During the conference, Charles Schwab executives presented Impact Awards to three advisor firms and their leaders. “This year’s Impact Award winners raise the bar for excellence in client service and exemplary business practices for the independent RIA industry,” said Bernie Clark, executive vice president and head of Schwab Advisor Services, at the event.
Richard Stone, CEO of San Rafael, Calif.-based Private Ocean received the Leadership Award for his role in helping the International Association of Financial Planners draft a code of ethics for the industry, according to Schwab. Walt Bettinger, CEO and president of Schwab, joined Clark to hand out the award.
Stone’s firm has about $700 million in assets under management. In addition to serving on the board of several Bay Area universities, Stone also created a scholarship program to support disadvantaged students seeking a college education.
Schwab presented its Best-in-Business Award to Budros, Ruhlin & Roe of Columbus, Ohio, for its excellence in business management. The firm was founded by Jim Budros and Peggy Ruhlin based on their commitment of the concept of fee-only financial advisory work. It manages more than $1.5 billion in assets, and its best practices include dedicating substantial resources to technology: hardware, software and the development of a team of IT professionals.

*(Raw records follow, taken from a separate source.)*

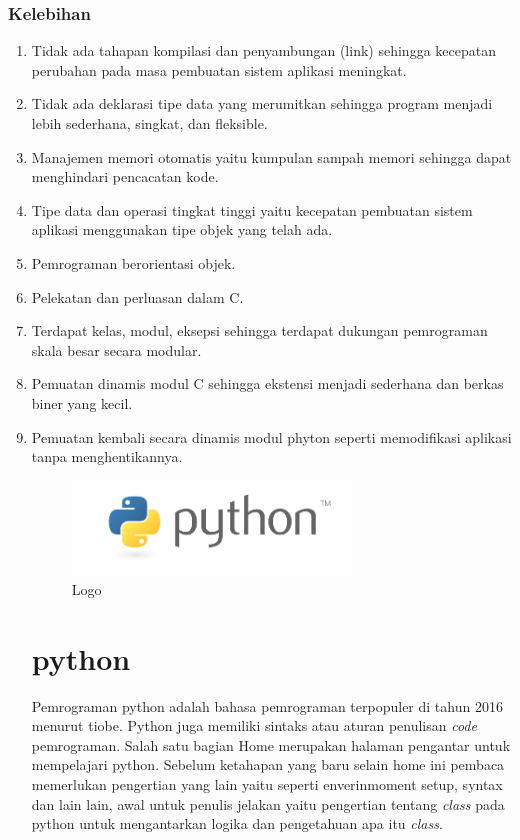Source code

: \subsubsection{Kelebihan}
\begin{enumerate}
\item Tidak ada tahapan kompilasi dan penyambungan (link) sehingga kecepatan perubahan pada masa pembuatan sistem aplikasi meningkat.
\item Tidak ada deklarasi tipe data yang merumitkan sehingga program menjadi lebih sederhana, singkat, dan fleksible.
\item Manajemen memori otomatis yaitu kumpulan sampah memori sehingga dapat menghindari pencacatan kode.
\item Tipe data dan operasi tingkat tinggi yaitu kecepatan pembuatan sistem aplikasi menggunakan tipe objek yang telah ada.
\item Pemrograman berorientasi objek.
\item Pelekatan dan perluasan dalam C.
\item Terdapat kelas, modul, eksepsi sehingga terdapat dukungan pemrograman skala besar secara modular.
\item Pemuatan dinamis modul C sehingga ekstensi menjadi sederhana dan berkas biner yang kecil.
\item Pemuatan kembali secara dinamis modul phyton seperti memodifikasi aplikasi tanpa menghentikannya.



\begin{figure}[ht]
	\centerline{\includegraphics[width=0.70\textwidth]{figures/python}}
	\caption{Logo}
	\label{Logo}
\end{figure}

\section{python}

Pemrograman python adalah bahasa pemrograman terpopuler di tahun 2016 menurut tiobe. Python juga memiliki sintaks atau aturan penulisan \textit{code} pemrograman. Salah satu bagian Home merupakan halaman pengantar untuk mempelajari python. Sebelum ketahapan yang baru selain home ini pembaca memerlukan pengertian yang lain yaitu seperti enverinmoment setup, syntax dan lain lain, awal untuk penulis jelakan yaitu pengertian tentang \textit{class} pada python untuk mengantarkan logika dan pengetahuan apa itu \textit{class}.



\end{enumerate}
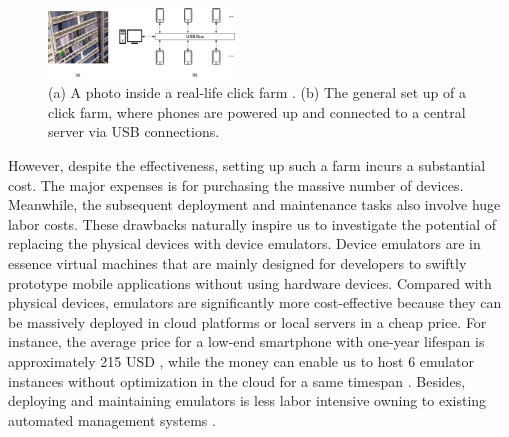 \documentclass[conference]{IEEEtranl}
\begin{document}




	\begin{figure}[b]
	\begin{center}
	\includegraphics[width=0.44\textwidth]{Figures/clickfarm}
	\caption{(a) A photo inside a real-life click farm \cite{clickphoto}. (b) The general set up of a click farm, where phones are powered up and connected to a central server via USB connections. }
	\label{fig:clickfarm}
	\end{center}
	\end{figure}
	However, despite the effectiveness, 
	setting up such a farm incurs a substantial cost. The major expenses is for purchasing the massive number of devices. Meanwhile, the subsequent deployment and maintenance tasks also involve huge labor costs.
	These drawbacks naturally inspire us to investigate the potential of replacing the physical devices with device emulators. Device emulators are in essence virtual machines that are mainly designed for developers to swiftly prototype mobile applications without using hardware devices. Compared with physical devices, emulators are significantly more cost-effective because they can be massively deployed in cloud platforms or local servers in a cheap price. For instance, the average price for a low-end smartphone with one-year lifespan is approximately 215 USD \cite{pricesmartphone}, while the money can enable us to host 6 emulator instances without optimization in the cloud for a same timespan \cite{vpscom}. Besides, deploying and maintaining emulators is less labor intensive owning to existing automated management systems \cite{mutti2015baredroid}.
\end{document}
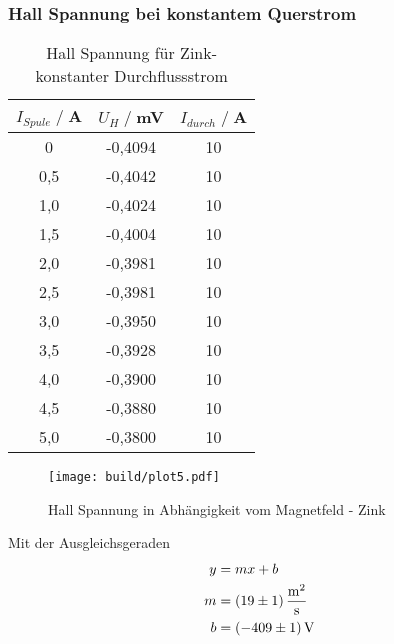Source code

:\subsubsection{Hall Spannung bei konstantem Querstrom}
\begin{table}[H]
    \centering
    \begin{tabular}{c c c}
        \toprule
        $I_{Spule} \;/\;$A & $U_H\;/\;$mV & $I_{durch} \;/\;$A\\
        \midrule
            0                   &-0,4094&             10\\
            0,5                 &-0,4042&             10\\
            1,0                 &-0,4024&             10\\
            1,5                 &-0,4004&             10\\
            2,0                 &-0,3981&             10\\
            2,5                 &-0,3981&             10\\
            3,0                 &-0,3950&             10\\
            3,5                 &-0,3928&             10\\
            4,0                 &-0,3900&             10\\
            4,5                 &-0,3880&             10\\
            5,0                 &-0,3800&             10\\
        \bottomrule
    \end{tabular}
    \caption{Hall Spannung für Zink- konstanter Durchflussstrom}
    \label{tab:Zn_B}
\end{table}
\begin{figure}[H]
    \centering
    \texttt{[image: build/plot5.pdf]}
    \caption{Hall Spannung in Abhängigkeit vom Magnetfeld - Zink}
    \label{fig:Zn_B}
\end{figure}
Mit der Ausgleichsgeraden
\begin{align*}
    y &= mx + b\\
    m &= \SI{19 \pm 1}{\square \meter \per \second} \\
    b &= \SI{-409 \pm 1}{\volt} \\ 
\end{align*}

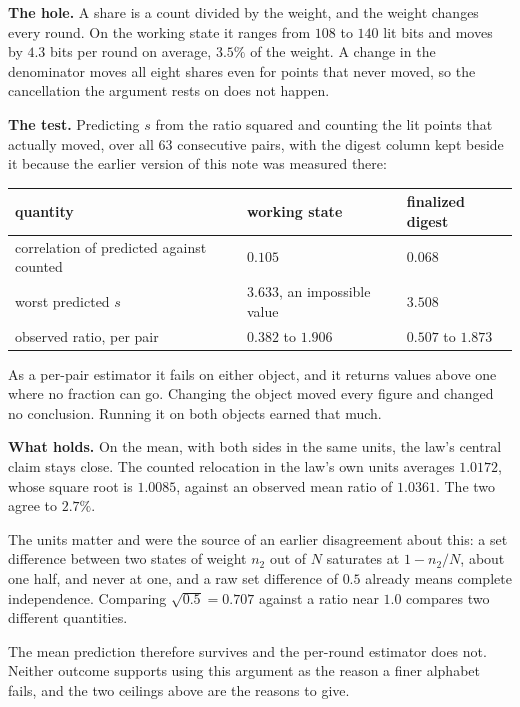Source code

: \textbf{The hole.} A share is a count divided by the weight, and the weight changes every round. On the working state it ranges from \(108\) to \(140\) lit bits and moves by \(4.3\) bits per round on average, \(3.5\%\) of the weight. A change in the denominator moves all eight shares even for points that never moved, so the cancellation the argument rests on does not happen.

\textbf{The test.} Predicting \(s\) from the ratio squared and counting the lit points that actually moved, over all \(63\) consecutive pairs, with the digest column kept beside it because the earlier version of this note was measured there:

\begin{center}
\begin{tabular}{@{}lll@{}}
\toprule
quantity & working state & finalized digest \\
\midrule
correlation of predicted against counted & \(0.105\) & \(0.068\) \\
worst predicted \(s\) & \(3.633\), an impossible value & \(3.508\) \\
observed ratio, per pair & \(0.382\) to \(1.906\) & \(0.507\) to \(1.873\) \\
\bottomrule
\end{tabular}
\end{center}

As a per-pair estimator it fails on either object, and it returns values above one where no fraction can go. Changing the object moved every figure and changed no conclusion. Running it on both objects earned that much.

\textbf{What holds.} On the mean, with both sides in the same units, the law's central claim stays close. The counted relocation in the law's own units averages \(1.0172\), whose square root is \(1.0085\), against an observed mean ratio of \(1.0361\). The two agree to \(2.7\%\).

The units matter and were the source of an earlier disagreement about this: a set difference between two states of weight \(n_2\) out of \(N\) saturates at \(1 - n_2/N\), about one half, and never at one, and a raw set difference of \(0.5\) already means complete independence. Comparing \(\sqrt{0.5} = 0.707\) against a ratio near \(1.0\) compares two different quantities.

The mean prediction therefore survives and the per-round estimator does not. Neither outcome supports using this argument as the reason a finer alphabet fails, and the two ceilings above are the reasons to give.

Schwab presented its Pacesetter Award to Green Square Capital of Memphis, Tenn., which manages more than $1 billion. The team grew 30 percent last year and has instituted a policy of “client delight.”
On behalf of Stone, Schwab made a $25,000 donation to 10,000 Degrees and Dominican University. Schwab made a $10,000 donation to the Budros, Ruhlin & Roe Fund at the Columbus Foundation and contributed $10,000 to the Make-A-Wish Foundation of the MidSouth on behalf of Green Square Capital.
The 2011 Impact Award winners were selected from a pool of nearly 7,000 independent investment advisory firms by a panel of judges, including Julie Littlechild, president of Advisor Impact; Sean R. Walters, executive director and CEO, Investment Management Consultants Association; Dr. Thomas R. Robinson, managing director of education, CFA Institute.
Tim Oden, a Charles Schwab executive who spoke with reporters during the conference, said that as far as the firm’s concerned, the breakaway-broker phenomenon is going strong. The proof, he said, is the number of prospects attending this week’s Schwab Impact conference in San Francisco, which has attracted about 2,100 advisors and roughly 1,900 other guests.
“We have 87 prospective breakaway brokers at this year’s Impact, double last year’s number,” said Oden, senior managing director of business development for Schwab Advisor Services. “They can come all week. We have one day of breakout sessions for them, regional dinners and other ways for them to interact with advisors, vendors and staff.”
A big reason for this uptick, Oden said, it that a large number of wirehouse brokers will see the terms of their retention bonuses end in January 2012. “They have retention packages that will sunset next year, and so they’re earnestly kicking the tires,” Oden explained. “This is when they could decide to make a move.”
The prospects, he said, mainly come from the wirehouse firms (Merrill Lynch, Morgan Stanley, Wells Fargo and UBS). However, some also come from independent broker-dealers, while others are RIAs who custody with rivals and “are revisiting that relationship,” said the executive.
“A great deal of the talks we are engaged in with prospects concerns the sunset provisions of their retention packages, which means they are through with the major decision-making process. They have made it and are now being thoughtful about when” they make the move to independence, said Oden. And this decisiveness “bodes well” for recruiting in the first and second quarters of 2012, he noted.•
Note: Jamie Green contributed to this report.